_Task to carry out_: Which lines belong in the answer? Exactly those from the line containing "and/or other countries.</span></span>" through the last line of the records below, repeated as written.

_Data for analysis_:

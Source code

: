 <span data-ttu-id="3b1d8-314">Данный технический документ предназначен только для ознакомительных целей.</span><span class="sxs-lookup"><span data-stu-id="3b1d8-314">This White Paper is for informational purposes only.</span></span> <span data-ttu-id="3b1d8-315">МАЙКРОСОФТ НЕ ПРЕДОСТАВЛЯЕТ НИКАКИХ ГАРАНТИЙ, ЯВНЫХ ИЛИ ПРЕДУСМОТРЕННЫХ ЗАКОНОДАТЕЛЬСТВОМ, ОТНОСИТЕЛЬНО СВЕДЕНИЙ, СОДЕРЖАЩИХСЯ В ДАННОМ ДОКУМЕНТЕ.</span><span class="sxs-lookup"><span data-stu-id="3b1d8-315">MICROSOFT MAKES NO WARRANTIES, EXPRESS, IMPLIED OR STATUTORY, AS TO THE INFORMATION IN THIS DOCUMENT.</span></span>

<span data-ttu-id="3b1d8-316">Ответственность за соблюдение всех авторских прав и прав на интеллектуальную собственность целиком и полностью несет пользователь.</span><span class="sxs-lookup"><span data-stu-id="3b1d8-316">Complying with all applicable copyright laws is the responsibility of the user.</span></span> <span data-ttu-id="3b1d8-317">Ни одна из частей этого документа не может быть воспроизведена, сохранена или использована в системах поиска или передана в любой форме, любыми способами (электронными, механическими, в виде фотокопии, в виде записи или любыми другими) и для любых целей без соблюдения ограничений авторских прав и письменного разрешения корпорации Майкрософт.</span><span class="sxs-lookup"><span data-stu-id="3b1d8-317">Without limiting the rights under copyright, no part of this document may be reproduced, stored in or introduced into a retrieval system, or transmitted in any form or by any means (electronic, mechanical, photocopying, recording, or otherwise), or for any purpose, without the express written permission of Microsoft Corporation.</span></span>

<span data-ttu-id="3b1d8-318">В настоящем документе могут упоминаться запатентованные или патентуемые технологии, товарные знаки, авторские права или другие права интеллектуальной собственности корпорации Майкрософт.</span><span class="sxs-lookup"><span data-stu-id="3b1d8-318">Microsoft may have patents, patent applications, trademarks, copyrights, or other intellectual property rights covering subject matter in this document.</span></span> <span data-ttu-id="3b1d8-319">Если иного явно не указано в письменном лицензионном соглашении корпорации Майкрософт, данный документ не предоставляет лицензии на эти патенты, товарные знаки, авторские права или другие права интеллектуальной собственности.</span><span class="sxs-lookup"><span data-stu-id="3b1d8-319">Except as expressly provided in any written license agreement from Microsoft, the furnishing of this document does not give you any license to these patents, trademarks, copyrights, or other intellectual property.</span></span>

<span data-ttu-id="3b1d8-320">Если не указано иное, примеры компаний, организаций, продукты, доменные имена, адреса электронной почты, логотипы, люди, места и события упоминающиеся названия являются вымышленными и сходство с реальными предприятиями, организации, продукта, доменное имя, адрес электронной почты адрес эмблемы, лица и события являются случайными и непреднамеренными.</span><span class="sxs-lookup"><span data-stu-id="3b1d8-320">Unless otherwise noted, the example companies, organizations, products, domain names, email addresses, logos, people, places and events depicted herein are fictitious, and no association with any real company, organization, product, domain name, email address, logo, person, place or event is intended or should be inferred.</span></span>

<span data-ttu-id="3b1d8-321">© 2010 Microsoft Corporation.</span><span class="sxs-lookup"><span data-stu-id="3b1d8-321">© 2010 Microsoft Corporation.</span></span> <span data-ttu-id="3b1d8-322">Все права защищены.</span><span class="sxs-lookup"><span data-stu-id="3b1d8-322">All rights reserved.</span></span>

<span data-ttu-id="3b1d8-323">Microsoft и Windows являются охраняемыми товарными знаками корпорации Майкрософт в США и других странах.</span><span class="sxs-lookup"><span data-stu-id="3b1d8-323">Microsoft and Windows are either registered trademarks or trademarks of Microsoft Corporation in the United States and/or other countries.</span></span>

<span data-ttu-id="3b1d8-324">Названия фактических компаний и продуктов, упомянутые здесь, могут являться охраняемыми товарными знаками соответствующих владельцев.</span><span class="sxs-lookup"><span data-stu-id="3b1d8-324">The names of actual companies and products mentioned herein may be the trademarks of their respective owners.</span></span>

_Written reply_:
<span data-ttu-id="3b1d8-323">Microsoft и Windows являются охраняемыми товарными знаками корпорации Майкрософт в США и других странах.</span><span class="sxs-lookup"><span data-stu-id="3b1d8-323">Microsoft and Windows are either registered trademarks or trademarks of Microsoft Corporation in the United States and/or other countries.</span></span>

<span data-ttu-id="3b1d8-324">Названия фактических компаний и продуктов, упомянутые здесь, могут являться охраняемыми товарными знаками соответствующих владельцев.</span><span class="sxs-lookup"><span data-stu-id="3b1d8-324">The names of actual companies and products mentioned herein may be the trademarks of their respective owners.</span></span>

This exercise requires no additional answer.